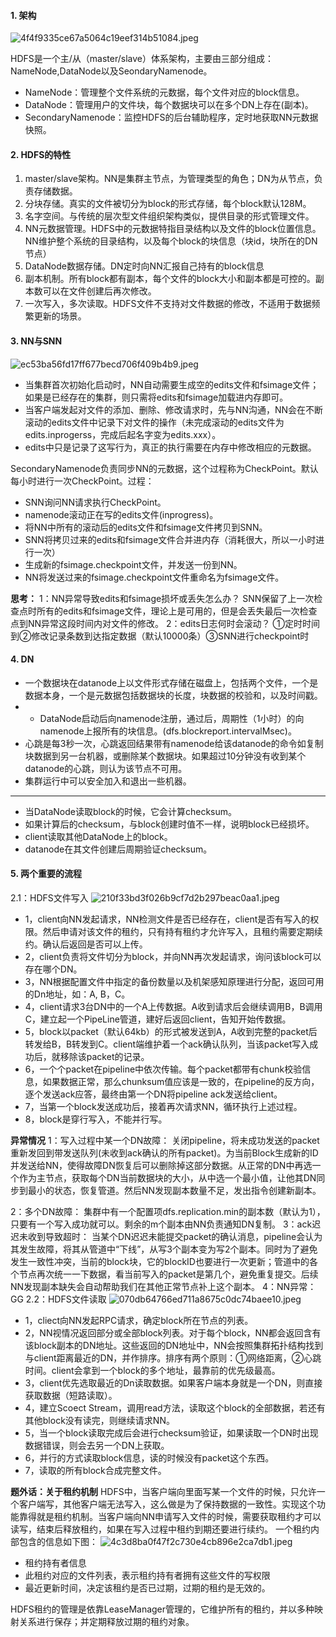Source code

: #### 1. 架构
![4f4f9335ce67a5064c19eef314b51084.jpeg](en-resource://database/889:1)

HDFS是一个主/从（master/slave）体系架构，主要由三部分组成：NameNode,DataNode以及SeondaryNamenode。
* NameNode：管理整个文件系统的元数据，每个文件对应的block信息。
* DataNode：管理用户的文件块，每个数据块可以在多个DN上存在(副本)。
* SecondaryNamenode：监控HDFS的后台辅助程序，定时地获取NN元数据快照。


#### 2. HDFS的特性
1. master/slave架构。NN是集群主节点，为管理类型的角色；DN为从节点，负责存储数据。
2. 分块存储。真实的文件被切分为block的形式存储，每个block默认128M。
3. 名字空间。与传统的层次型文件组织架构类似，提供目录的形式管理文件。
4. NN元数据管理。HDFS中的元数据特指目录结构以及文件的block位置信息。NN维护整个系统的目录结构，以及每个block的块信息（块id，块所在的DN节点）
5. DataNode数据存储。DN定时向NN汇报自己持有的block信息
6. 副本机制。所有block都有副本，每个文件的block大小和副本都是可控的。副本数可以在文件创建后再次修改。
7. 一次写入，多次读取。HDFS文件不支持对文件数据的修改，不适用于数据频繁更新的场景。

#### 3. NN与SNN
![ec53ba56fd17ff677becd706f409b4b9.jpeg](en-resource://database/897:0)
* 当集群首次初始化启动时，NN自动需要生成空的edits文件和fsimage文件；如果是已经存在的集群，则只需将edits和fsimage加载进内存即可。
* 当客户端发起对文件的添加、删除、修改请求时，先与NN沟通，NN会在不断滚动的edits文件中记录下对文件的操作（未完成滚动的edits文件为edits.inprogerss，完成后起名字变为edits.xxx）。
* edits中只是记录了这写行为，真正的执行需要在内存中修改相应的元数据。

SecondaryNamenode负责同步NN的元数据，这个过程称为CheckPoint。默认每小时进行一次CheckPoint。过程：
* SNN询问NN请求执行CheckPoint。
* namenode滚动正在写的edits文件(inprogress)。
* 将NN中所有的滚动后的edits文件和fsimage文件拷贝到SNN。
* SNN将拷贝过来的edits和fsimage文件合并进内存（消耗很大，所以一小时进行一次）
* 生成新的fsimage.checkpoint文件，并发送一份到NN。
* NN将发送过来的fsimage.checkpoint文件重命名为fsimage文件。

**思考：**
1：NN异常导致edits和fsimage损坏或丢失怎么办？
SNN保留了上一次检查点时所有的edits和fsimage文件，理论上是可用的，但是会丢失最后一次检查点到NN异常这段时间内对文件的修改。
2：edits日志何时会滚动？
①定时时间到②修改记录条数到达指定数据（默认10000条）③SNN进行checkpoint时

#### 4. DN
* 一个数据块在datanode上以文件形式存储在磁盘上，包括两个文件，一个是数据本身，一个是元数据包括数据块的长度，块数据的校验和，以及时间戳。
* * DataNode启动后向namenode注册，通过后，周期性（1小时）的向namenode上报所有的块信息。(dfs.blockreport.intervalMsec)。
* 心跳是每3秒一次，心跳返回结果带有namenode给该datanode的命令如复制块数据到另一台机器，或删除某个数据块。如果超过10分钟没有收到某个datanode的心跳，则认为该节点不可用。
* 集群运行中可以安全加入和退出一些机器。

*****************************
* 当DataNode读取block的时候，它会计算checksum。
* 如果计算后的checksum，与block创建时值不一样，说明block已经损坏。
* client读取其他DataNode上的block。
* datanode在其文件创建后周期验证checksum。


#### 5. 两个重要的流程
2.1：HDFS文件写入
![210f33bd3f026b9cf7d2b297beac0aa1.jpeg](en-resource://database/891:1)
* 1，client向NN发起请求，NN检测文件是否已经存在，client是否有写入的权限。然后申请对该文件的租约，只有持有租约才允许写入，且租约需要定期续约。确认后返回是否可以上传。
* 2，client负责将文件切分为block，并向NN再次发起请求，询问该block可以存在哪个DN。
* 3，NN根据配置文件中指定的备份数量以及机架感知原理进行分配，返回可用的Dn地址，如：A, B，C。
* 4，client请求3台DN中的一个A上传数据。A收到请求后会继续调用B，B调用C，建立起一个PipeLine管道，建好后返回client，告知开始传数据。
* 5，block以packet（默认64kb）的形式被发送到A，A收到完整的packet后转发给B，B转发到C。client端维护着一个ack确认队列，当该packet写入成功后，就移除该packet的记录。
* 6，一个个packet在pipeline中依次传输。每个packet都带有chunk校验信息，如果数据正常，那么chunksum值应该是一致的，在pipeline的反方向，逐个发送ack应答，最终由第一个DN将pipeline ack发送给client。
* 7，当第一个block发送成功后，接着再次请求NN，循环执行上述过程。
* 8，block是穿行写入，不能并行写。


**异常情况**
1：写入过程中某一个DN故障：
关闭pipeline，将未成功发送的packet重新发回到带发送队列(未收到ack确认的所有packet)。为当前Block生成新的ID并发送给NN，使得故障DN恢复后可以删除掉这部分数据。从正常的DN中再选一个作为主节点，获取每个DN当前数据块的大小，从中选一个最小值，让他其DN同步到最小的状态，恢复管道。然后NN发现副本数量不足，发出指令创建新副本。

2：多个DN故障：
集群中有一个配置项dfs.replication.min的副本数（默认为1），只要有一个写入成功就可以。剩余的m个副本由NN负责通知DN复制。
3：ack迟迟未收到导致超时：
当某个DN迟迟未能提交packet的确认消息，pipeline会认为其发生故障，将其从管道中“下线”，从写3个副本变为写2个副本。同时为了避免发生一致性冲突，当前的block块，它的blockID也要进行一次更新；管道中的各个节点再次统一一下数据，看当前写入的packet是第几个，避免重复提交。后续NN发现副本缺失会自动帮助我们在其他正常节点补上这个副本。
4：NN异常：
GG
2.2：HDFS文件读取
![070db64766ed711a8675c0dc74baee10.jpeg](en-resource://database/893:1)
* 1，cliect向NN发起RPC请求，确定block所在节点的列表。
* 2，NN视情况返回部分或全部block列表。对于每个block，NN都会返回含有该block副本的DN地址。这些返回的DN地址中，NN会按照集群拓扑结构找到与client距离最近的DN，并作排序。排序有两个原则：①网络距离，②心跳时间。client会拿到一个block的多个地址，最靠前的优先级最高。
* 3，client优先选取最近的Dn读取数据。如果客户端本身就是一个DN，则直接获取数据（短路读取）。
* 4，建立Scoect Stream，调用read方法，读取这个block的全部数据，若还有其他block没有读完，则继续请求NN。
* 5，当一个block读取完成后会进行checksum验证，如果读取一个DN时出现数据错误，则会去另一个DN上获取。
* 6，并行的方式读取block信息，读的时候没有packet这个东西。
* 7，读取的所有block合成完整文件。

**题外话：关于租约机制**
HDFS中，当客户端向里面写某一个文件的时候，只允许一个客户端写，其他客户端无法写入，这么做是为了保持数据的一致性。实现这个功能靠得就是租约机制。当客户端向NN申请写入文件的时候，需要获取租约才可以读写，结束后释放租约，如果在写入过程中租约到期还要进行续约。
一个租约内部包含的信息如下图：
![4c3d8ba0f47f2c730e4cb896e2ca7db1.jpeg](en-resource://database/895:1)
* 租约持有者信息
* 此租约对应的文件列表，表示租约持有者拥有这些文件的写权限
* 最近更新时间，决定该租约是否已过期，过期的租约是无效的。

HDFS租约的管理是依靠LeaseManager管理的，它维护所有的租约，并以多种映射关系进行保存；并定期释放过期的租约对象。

◆ Problem to solve ◆
Write out the records in full and exactly, omitting the pictures they hold.

◆ Solved problem ◆
Source code

: #### 1. 架构
![4f4f9335ce67a5064c19eef314b51084.jpeg](en-resource://database/889:1)

HDFS是一个主/从（master/slave）体系架构，主要由三部分组成：NameNode,DataNode以及SeondaryNamenode。
* NameNode：管理整个文件系统的元数据，每个文件对应的block信息。
* DataNode：管理用户的文件块，每个数据块可以在多个DN上存在(副本)。
* SecondaryNamenode：监控HDFS的后台辅助程序，定时地获取NN元数据快照。


#### 2. HDFS的特性
1. master/slave架构。NN是集群主节点，为管理类型的角色；DN为从节点，负责存储数据。
2. 分块存储。真实的文件被切分为block的形式存储，每个block默认128M。
3. 名字空间。与传统的层次型文件组织架构类似，提供目录的形式管理文件。
4. NN元数据管理。HDFS中的元数据特指目录结构以及文件的block位置信息。NN维护整个系统的目录结构，以及每个block的块信息（块id，块所在的DN节点）
5. DataNode数据存储。DN定时向NN汇报自己持有的block信息
6. 副本机制。所有block都有副本，每个文件的block大小和副本都是可控的。副本数可以在文件创建后再次修改。
7. 一次写入，多次读取。HDFS文件不支持对文件数据的修改，不适用于数据频繁更新的场景。

#### 3. NN与SNN
![ec53ba56fd17ff677becd706f409b4b9.jpeg](en-resource://database/897:0)
* 当集群首次初始化启动时，NN自动需要生成空的edits文件和fsimage文件；如果是已经存在的集群，则只需将edits和fsimage加载进内存即可。
* 当客户端发起对文件的添加、删除、修改请求时，先与NN沟通，NN会在不断滚动的edits文件中记录下对文件的操作（未完成滚动的edits文件为edits.inprogerss，完成后起名字变为edits.xxx）。
* edits中只是记录了这写行为，真正的执行需要在内存中修改相应的元数据。

SecondaryNamenode负责同步NN的元数据，这个过程称为CheckPoint。默认每小时进行一次CheckPoint。过程：
* SNN询问NN请求执行CheckPoint。
* namenode滚动正在写的edits文件(inprogress)。
* 将NN中所有的滚动后的edits文件和fsimage文件拷贝到SNN。
* SNN将拷贝过来的edits和fsimage文件合并进内存（消耗很大，所以一小时进行一次）
* 生成新的fsimage.checkpoint文件，并发送一份到NN。
* NN将发送过来的fsimage.checkpoint文件重命名为fsimage文件。

**思考：**
1：NN异常导致edits和fsimage损坏或丢失怎么办？
SNN保留了上一次检查点时所有的edits和fsimage文件，理论上是可用的，但是会丢失最后一次检查点到NN异常这段时间内对文件的修改。
2：edits日志何时会滚动？
①定时时间到②修改记录条数到达指定数据（默认10000条）③SNN进行checkpoint时

#### 4. DN
* 一个数据块在datanode上以文件形式存储在磁盘上，包括两个文件，一个是数据本身，一个是元数据包括数据块的长度，块数据的校验和，以及时间戳。
* * DataNode启动后向namenode注册，通过后，周期性（1小时）的向namenode上报所有的块信息。(dfs.blockreport.intervalMsec)。
* 心跳是每3秒一次，心跳返回结果带有namenode给该datanode的命令如复制块数据到另一台机器，或删除某个数据块。如果超过10分钟没有收到某个datanode的心跳，则认为该节点不可用。
* 集群运行中可以安全加入和退出一些机器。

*****************************
* 当DataNode读取block的时候，它会计算checksum。
* 如果计算后的checksum，与block创建时值不一样，说明block已经损坏。
* client读取其他DataNode上的block。
* datanode在其文件创建后周期验证checksum。


#### 5. 两个重要的流程
2.1：HDFS文件写入
![210f33bd3f026b9cf7d2b297beac0aa1.jpeg](en-resource://database/891:1)
* 1，client向NN发起请求，NN检测文件是否已经存在，client是否有写入的权限。然后申请对该文件的租约，只有持有租约才允许写入，且租约需要定期续约。确认后返回是否可以上传。
* 2，client负责将文件切分为block，并向NN再次发起请求，询问该block可以存在哪个DN。
* 3，NN根据配置文件中指定的备份数量以及机架感知原理进行分配，返回可用的Dn地址，如：A, B，C。
* 4，client请求3台DN中的一个A上传数据。A收到请求后会继续调用B，B调用C，建立起一个PipeLine管道，建好后返回client，告知开始传数据。
* 5，block以packet（默认64kb）的形式被发送到A，A收到完整的packet后转发给B，B转发到C。client端维护着一个ack确认队列，当该packet写入成功后，就移除该packet的记录。
* 6，一个个packet在pipeline中依次传输。每个packet都带有chunk校验信息，如果数据正常，那么chunksum值应该是一致的，在pipeline的反方向，逐个发送ack应答，最终由第一个DN将pipeline ack发送给client。
* 7，当第一个block发送成功后，接着再次请求NN，循环执行上述过程。
* 8，block是穿行写入，不能并行写。


**异常情况**
1：写入过程中某一个DN故障：
关闭pipeline，将未成功发送的packet重新发回到带发送队列(未收到ack确认的所有packet)。为当前Block生成新的ID并发送给NN，使得故障DN恢复后可以删除掉这部分数据。从正常的DN中再选一个作为主节点，获取每个DN当前数据块的大小，从中选一个最小值，让他其DN同步到最小的状态，恢复管道。然后NN发现副本数量不足，发出指令创建新副本。

2：多个DN故障：
集群中有一个配置项dfs.replication.min的副本数（默认为1），只要有一个写入成功就可以。剩余的m个副本由NN负责通知DN复制。
3：ack迟迟未收到导致超时：
当某个DN迟迟未能提交packet的确认消息，pipeline会认为其发生故障，将其从管道中“下线”，从写3个副本变为写2个副本。同时为了避免发生一致性冲突，当前的block块，它的blockID也要进行一次更新；管道中的各个节点再次统一一下数据，看当前写入的packet是第几个，避免重复提交。后续NN发现副本缺失会自动帮助我们在其他正常节点补上这个副本。
4：NN异常：
GG
2.2：HDFS文件读取
![070db64766ed711a8675c0dc74baee10.jpeg](en-resource://database/893:1)
* 1，cliect向NN发起RPC请求，确定block所在节点的列表。
* 2，NN视情况返回部分或全部block列表。对于每个block，NN都会返回含有该block副本的DN地址。这些返回的DN地址中，NN会按照集群拓扑结构找到与client距离最近的DN，并作排序。排序有两个原则：①网络距离，②心跳时间。client会拿到一个block的多个地址，最靠前的优先级最高。
* 3，client优先选取最近的Dn读取数据。如果客户端本身就是一个DN，则直接获取数据（短路读取）。
* 4，建立Scoect Stream，调用read方法，读取这个block的全部数据，若还有其他block没有读完，则继续请求NN。
* 5，当一个block读取完成后会进行checksum验证，如果读取一个DN时出现数据错误，则会去另一个DN上获取。
* 6，并行的方式读取block信息，读的时候没有packet这个东西。
* 7，读取的所有block合成完整文件。

**题外话：关于租约机制**
HDFS中，当客户端向里面写某一个文件的时候，只允许一个客户端写，其他客户端无法写入，这么做是为了保持数据的一致性。实现这个功能靠得就是租约机制。当客户端向NN申请写入文件的时候，需要获取租约才可以读写，结束后释放租约，如果在写入过程中租约到期还要进行续约。
一个租约内部包含的信息如下图：
![4c3d8ba0f47f2c730e4cb896e2ca7db1.jpeg](en-resource://database/895:1)
* 租约持有者信息
* 此租约对应的文件列表，表示租约持有者拥有这些文件的写权限
* 最近更新时间，决定该租约是否已过期，过期的租约是无效的。

HDFS租约的管理是依靠LeaseManager管理的，它维护所有的租约，并以多种映射关系进行保存；并定期释放过期的租约对象。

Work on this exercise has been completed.